**Data to use:**
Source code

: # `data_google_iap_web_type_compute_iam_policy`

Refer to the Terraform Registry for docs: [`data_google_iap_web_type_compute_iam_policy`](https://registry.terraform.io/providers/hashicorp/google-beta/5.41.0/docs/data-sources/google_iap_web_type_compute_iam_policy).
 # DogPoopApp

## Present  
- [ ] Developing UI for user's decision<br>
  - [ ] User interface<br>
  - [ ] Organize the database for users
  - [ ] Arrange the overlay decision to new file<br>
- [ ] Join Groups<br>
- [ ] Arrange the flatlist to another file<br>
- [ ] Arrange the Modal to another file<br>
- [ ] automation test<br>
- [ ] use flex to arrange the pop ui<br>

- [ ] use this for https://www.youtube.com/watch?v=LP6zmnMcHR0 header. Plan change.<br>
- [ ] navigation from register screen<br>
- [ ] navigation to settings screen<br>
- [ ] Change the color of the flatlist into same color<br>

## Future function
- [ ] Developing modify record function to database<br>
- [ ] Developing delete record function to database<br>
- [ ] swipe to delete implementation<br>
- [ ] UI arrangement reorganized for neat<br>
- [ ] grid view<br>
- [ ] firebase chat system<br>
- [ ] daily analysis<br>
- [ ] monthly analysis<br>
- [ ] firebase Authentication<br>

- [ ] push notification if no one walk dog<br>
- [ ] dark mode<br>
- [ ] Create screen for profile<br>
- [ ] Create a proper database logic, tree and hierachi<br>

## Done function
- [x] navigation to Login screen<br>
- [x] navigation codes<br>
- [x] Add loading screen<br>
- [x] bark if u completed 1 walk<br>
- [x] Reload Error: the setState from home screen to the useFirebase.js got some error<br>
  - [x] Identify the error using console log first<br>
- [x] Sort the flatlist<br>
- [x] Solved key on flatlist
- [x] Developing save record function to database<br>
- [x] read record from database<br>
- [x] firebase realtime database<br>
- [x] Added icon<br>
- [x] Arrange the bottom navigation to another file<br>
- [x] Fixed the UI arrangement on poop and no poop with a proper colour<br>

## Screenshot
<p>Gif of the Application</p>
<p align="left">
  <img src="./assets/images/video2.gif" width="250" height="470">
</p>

**Problem statement:** Those lines of the records that contain the string "from" should be identified and copied.

**Response box:**
- [ ] navigation from register screen<br>
- [x] Reload Error: the setState from home screen to the useFirebase.js got some error<br>
- [x] read record from database<br>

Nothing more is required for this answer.